Analysis of experimental data on doublet neutron-deuteron scattering at energies below the deuteron-breakup threshold on the basis of the pole approximation of the effective-range function

Abstract

On the basis of the Bargmann representation of the S matrix, the pole approximation is obtained for the effective-range function k cot δ. This approximation is optimal for describing the neutron-deuteron system in the doublet spin state. The values of r0 = 412.469 fm and v2 = −35 495.62 fm3 for the doublet low-energy parameters of neutron-deuteron scattering and the value of D = 172.678 fm2 for the respective pole parameter are deduced by using experimental results for the triton binding energy ET, the doublet neutron-deuteron scattering length a2, and van Oers-Seagrave phase shifts at energies below the deuteron-breakup threshold.
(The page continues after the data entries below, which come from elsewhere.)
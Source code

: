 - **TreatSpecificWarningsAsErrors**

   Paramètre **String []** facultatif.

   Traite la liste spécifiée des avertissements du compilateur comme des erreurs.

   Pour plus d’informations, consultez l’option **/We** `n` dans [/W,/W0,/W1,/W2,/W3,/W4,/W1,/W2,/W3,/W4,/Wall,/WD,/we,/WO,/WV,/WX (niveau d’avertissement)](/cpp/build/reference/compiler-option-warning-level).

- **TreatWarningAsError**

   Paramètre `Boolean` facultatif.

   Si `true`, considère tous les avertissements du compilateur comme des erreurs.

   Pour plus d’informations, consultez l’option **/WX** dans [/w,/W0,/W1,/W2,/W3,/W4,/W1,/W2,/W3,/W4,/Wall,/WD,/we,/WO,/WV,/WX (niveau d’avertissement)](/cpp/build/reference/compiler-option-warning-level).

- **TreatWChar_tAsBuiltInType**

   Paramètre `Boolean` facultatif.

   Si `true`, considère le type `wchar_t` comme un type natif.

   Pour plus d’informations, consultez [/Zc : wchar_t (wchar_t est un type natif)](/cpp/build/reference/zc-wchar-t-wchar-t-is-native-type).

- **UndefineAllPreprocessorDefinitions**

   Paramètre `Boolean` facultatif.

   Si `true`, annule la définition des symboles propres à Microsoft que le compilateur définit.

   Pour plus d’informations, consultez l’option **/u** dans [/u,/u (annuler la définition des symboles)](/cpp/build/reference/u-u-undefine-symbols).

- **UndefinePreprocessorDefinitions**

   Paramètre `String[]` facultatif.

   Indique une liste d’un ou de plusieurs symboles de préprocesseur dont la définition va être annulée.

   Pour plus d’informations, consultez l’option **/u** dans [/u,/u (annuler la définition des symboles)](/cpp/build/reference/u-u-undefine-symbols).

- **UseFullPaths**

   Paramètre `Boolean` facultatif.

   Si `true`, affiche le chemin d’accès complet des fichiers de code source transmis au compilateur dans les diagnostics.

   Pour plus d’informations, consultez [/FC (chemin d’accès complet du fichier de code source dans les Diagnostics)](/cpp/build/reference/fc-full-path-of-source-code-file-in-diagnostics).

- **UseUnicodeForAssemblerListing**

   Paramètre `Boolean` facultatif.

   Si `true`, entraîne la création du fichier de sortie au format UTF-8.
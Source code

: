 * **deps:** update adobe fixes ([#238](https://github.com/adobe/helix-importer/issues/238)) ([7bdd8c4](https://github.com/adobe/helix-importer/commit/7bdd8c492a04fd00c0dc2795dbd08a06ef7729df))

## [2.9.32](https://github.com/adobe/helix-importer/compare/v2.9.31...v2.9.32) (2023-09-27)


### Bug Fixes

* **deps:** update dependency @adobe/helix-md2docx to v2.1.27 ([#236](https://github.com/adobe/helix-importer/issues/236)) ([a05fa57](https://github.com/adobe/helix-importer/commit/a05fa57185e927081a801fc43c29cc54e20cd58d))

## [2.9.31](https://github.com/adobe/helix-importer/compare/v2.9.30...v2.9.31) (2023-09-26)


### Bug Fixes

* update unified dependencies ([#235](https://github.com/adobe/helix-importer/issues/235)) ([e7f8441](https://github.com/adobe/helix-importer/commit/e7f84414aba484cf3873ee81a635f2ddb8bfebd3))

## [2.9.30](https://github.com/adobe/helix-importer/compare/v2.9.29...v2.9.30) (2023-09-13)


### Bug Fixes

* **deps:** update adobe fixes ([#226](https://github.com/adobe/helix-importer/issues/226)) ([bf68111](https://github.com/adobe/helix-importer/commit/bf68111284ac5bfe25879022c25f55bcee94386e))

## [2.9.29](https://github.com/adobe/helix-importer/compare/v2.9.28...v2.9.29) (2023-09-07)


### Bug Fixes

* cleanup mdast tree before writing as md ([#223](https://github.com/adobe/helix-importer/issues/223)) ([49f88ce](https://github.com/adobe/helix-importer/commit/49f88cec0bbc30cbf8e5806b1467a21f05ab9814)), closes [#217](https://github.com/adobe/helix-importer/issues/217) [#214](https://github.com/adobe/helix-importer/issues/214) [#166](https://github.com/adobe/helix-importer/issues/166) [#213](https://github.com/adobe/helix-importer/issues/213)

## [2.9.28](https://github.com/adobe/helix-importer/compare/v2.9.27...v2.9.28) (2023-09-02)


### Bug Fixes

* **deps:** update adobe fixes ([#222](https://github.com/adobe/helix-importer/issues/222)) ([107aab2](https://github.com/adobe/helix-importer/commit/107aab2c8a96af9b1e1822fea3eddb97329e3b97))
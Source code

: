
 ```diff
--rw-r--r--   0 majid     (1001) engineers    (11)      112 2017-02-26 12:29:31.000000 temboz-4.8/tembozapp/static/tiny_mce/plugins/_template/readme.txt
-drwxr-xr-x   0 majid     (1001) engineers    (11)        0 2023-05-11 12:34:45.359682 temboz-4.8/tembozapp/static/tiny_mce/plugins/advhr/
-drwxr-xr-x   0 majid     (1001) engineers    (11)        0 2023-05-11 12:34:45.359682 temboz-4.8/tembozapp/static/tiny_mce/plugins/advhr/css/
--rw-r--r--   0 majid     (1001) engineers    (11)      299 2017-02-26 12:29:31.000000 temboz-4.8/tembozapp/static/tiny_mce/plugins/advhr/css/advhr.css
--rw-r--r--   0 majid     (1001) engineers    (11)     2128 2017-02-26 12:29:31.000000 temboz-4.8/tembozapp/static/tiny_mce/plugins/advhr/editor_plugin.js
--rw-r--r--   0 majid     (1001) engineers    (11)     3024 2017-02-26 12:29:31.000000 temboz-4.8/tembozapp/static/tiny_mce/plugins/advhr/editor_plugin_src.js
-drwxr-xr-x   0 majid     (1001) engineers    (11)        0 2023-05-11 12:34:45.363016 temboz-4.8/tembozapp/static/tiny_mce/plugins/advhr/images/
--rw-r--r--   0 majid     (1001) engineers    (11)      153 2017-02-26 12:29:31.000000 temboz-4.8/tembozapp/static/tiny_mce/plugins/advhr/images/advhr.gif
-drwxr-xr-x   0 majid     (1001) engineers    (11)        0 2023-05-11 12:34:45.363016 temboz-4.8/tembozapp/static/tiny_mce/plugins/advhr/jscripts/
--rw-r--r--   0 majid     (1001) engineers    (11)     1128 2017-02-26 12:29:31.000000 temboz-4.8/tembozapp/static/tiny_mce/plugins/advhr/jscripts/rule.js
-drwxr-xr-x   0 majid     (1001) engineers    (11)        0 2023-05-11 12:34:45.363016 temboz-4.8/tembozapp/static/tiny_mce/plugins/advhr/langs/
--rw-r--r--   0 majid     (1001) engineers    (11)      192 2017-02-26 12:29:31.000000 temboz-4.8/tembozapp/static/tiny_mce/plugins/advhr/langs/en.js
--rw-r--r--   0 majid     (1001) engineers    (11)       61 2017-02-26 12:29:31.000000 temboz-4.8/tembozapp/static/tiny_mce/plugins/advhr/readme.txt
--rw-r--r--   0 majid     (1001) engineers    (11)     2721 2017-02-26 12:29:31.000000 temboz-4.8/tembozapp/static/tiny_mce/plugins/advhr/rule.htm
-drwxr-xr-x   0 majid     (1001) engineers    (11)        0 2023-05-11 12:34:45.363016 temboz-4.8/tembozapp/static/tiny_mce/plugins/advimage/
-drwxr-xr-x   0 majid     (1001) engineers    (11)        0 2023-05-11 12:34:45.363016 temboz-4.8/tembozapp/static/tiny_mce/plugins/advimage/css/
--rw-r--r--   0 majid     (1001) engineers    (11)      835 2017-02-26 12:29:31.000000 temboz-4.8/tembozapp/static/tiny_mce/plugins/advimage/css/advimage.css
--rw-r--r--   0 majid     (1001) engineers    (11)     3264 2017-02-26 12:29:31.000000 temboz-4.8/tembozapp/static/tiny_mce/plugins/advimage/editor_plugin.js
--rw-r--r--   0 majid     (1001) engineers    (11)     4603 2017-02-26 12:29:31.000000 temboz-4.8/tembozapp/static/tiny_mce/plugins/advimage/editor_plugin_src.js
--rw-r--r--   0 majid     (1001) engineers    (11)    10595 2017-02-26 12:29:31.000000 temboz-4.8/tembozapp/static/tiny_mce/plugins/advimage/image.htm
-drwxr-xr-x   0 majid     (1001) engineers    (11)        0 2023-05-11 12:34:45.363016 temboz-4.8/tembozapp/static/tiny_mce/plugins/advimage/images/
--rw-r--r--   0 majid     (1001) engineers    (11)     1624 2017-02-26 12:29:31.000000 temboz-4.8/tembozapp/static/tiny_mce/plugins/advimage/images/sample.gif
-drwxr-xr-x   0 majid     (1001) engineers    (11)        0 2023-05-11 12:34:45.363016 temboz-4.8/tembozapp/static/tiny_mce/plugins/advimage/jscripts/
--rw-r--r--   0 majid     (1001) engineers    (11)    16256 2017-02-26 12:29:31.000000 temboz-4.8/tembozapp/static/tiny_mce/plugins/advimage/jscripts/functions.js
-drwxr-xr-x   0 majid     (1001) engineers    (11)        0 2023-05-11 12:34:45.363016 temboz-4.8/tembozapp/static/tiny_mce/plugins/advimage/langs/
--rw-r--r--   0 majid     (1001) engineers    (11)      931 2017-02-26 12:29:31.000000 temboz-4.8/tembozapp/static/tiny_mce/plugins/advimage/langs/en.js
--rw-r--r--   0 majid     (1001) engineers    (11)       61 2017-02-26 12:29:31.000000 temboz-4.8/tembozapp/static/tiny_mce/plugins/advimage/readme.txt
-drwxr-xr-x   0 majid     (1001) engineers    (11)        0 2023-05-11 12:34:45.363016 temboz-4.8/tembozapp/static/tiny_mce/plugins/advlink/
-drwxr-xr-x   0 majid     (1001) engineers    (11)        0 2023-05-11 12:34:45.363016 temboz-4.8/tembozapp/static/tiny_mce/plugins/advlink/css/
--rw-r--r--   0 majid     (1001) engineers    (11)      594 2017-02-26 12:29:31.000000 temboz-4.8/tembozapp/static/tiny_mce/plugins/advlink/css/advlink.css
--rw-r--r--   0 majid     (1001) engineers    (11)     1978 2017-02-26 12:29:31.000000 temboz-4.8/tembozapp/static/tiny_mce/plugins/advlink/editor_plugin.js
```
With these parameters, the pole approximation of the effective-range function provides a highly precise description (the relative error does not exceed 1%) of the doublet phase shift for neutron-deuteron scattering at energies below the deuteron-breakup threshold. Physical properties of the triton in the ground (T) and virtual (v) states are calculated. The results are Bv = 0.608 MeV for the virtuallevel position and CT2 = 2.866 and Cv2 = 0.0586 for the dimensionless asymptotic normalization constants. It is shown that, in the Whiting-Fuda approximation, the values of physical quantities characterizing the triton virtual state are determined to a high precision by one parameter, the doublet neutron-deuteron scattering length a2. The effective triton radii in the ground (ρT = 1.711 fm) and virtual (ρv = 74.184 fm) states are calculated for the first time.